Extracted records:
━━━━━━━━━━━━━━━━━━━━
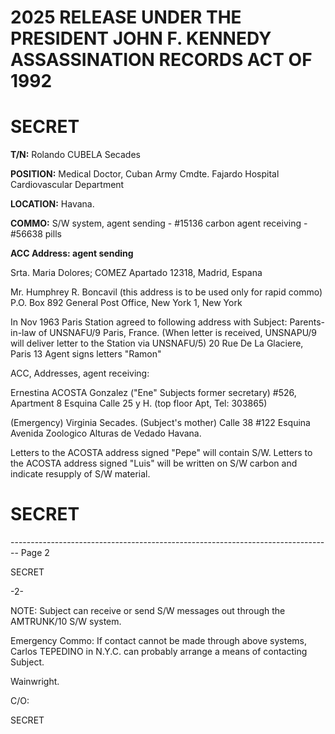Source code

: # 2025 RELEASE UNDER THE PRESIDENT JOHN F. KENNEDY ASSASSINATION RECORDS ACT OF 1992

# SECRET

**T/N:** Rolando CUBELA Secades

**POSITION:** Medical Doctor, Cuban Army Cmdte. Fajardo Hospital Cardiovascular Department

**LOCATION:** Havana.

**COMMO:** S/W system, agent sending - #15136 carbon agent receiving - #56638 pills

**ACC Address: agent sending**

Srta. Maria Dolores; COMEZ
Apartado 12318, Madrid, Espana

Mr. Humphrey R. Boncavil (this address is to be used only for rapid commo)
P.O. Box 892
General Post Office,
New York 1, New York

In Nov 1963 Paris Station agreed to following address with Subject: Parents-in-law of UNSNAFU/9 Paris, France. (When letter is received, UNSNAPU/9 will deliver letter to the Station via UNSNAFU/5)
20 Rue De La Glaciere, Paris 13
Agent signs letters "Ramon"

ACC, Addresses, agent receiving:

Ernestina ACOSTA Gonzalez ("Ene" Subjects former secretary)
#526, Apartment 8
Esquina Calle 25 y H.
(top floor Apt, Tel: 303865)

(Emergency)
Virginia Secades. (Subject's mother)
Calle 38 #122
Esquina Avenida Zoologico
Alturas de Vedado
Havana.

Letters to the ACOSTA address signed "Pepe" will contain S/W. Letters to the ACOSTA address signed "Luis" will be written on S/W carbon and indicate resupply of S/W material.

# SECRET


-------------------------------------------------------------------------------- Page 2

SECRET

-2-

NOTE: Subject can receive or send S/W messages out through the AMTRUNK/10 S/W system.

Emergency Commo: If contact cannot be made through above systems, Carlos TEPEDINO in N.Y.C. can probably arrange a means of contacting Subject.

Wainwright.

C/O:

SECRET

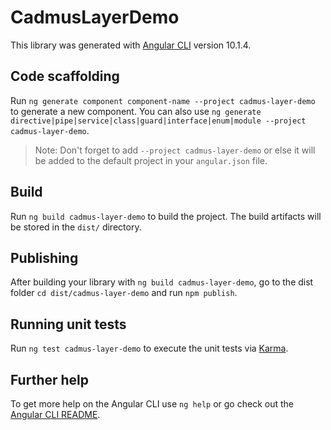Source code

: # CadmusLayerDemo

This library was generated with [Angular CLI](https://github.com/angular/angular-cli) version 10.1.4.

## Code scaffolding

Run `ng generate component component-name --project cadmus-layer-demo` to generate a new component. You can also use `ng generate directive|pipe|service|class|guard|interface|enum|module --project cadmus-layer-demo`.
> Note: Don't forget to add `--project cadmus-layer-demo` or else it will be added to the default project in your `angular.json` file. 

## Build

Run `ng build cadmus-layer-demo` to build the project. The build artifacts will be stored in the `dist/` directory.

## Publishing

After building your library with `ng build cadmus-layer-demo`, go to the dist folder `cd dist/cadmus-layer-demo` and run `npm publish`.

## Running unit tests

Run `ng test cadmus-layer-demo` to execute the unit tests via [Karma](https://karma-runner.github.io).

## Further help

To get more help on the Angular CLI use `ng help` or go check out the [Angular CLI README](https://github.com/angular/angular-cli/blob/master/README.md).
━━━━━━━━━━━━━━━━━━━━
Exercise directions: Without the pictures, retype the whole of the material above exactly.

Solution to this task:
Source code

: # 2025 RELEASE UNDER THE PRESIDENT JOHN F. KENNEDY ASSASSINATION RECORDS ACT OF 1992

# SECRET

**T/N:** Rolando CUBELA Secades

**POSITION:** Medical Doctor, Cuban Army Cmdte. Fajardo Hospital Cardiovascular Department

**LOCATION:** Havana.

**COMMO:** S/W system, agent sending - #15136 carbon agent receiving - #56638 pills

**ACC Address: agent sending**

Srta. Maria Dolores; COMEZ
Apartado 12318, Madrid, Espana

Mr. Humphrey R. Boncavil (this address is to be used only for rapid commo)
P.O. Box 892
General Post Office,
New York 1, New York

In Nov 1963 Paris Station agreed to following address with Subject: Parents-in-law of UNSNAFU/9 Paris, France. (When letter is received, UNSNAPU/9 will deliver letter to the Station via UNSNAFU/5)
20 Rue De La Glaciere, Paris 13
Agent signs letters "Ramon"

ACC, Addresses, agent receiving:

Ernestina ACOSTA Gonzalez ("Ene" Subjects former secretary)
#526, Apartment 8
Esquina Calle 25 y H.
(top floor Apt, Tel: 303865)

(Emergency)
Virginia Secades. (Subject's mother)
Calle 38 #122
Esquina Avenida Zoologico
Alturas de Vedado
Havana.

Letters to the ACOSTA address signed "Pepe" will contain S/W. Letters to the ACOSTA address signed "Luis" will be written on S/W carbon and indicate resupply of S/W material.

# SECRET


-------------------------------------------------------------------------------- Page 2

SECRET

-2-

NOTE: Subject can receive or send S/W messages out through the AMTRUNK/10 S/W system.

Emergency Commo: If contact cannot be made through above systems, Carlos TEPEDINO in N.Y.C. can probably arrange a means of contacting Subject.

Wainwright.

C/O:

SECRET

Source code

: # CadmusLayerDemo

This library was generated with [Angular CLI](https://github.com/angular/angular-cli) version 10.1.4.

## Code scaffolding

Run `ng generate component component-name --project cadmus-layer-demo` to generate a new component. You can also use `ng generate directive|pipe|service|class|guard|interface|enum|module --project cadmus-layer-demo`.
> Note: Don't forget to add `--project cadmus-layer-demo` or else it will be added to the default project in your `angular.json` file. 

## Build

Run `ng build cadmus-layer-demo` to build the project. The build artifacts will be stored in the `dist/` directory.

## Publishing

After building your library with `ng build cadmus-layer-demo`, go to the dist folder `cd dist/cadmus-layer-demo` and run `npm publish`.

## Running unit tests

Run `ng test cadmus-layer-demo` to execute the unit tests via [Karma](https://karma-runner.github.io).

## Further help

To get more help on the Angular CLI use `ng help` or go check out the [Angular CLI README](https://github.com/angular/angular-cli/blob/master/README.md).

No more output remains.